== Required action ==
Reproduce each line from the records that holds "will".

== Supplied records ==

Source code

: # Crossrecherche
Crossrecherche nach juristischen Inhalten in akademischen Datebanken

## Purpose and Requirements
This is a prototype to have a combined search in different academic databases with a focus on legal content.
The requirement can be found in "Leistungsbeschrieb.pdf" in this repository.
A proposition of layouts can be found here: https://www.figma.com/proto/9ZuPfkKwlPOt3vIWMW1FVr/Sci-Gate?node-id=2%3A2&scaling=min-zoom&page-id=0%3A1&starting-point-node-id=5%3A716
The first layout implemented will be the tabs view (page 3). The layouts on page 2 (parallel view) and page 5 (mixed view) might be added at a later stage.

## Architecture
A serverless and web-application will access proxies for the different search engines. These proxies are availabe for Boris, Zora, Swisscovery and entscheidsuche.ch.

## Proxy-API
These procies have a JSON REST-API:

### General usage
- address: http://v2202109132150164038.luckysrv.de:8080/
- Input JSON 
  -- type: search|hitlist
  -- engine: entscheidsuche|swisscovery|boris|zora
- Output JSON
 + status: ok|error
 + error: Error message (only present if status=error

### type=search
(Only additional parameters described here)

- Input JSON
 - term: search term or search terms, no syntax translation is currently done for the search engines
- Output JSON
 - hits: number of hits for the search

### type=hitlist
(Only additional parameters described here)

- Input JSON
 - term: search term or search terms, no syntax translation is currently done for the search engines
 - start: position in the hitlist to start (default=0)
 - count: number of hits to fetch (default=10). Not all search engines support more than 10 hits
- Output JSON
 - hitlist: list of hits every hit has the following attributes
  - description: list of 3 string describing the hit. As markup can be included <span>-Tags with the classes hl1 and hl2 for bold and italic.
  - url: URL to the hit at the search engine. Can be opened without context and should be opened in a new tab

== Exercise solution ==
The first layout implemented will be the tabs view (page 3). The layouts on page 2 (parallel view) and page 5 (mixed view) might be added at a later stage.
A serverless and web-application will access proxies for the different search engines. These proxies are availabe for Boris, Zora, Swisscovery and entscheidsuche.ch.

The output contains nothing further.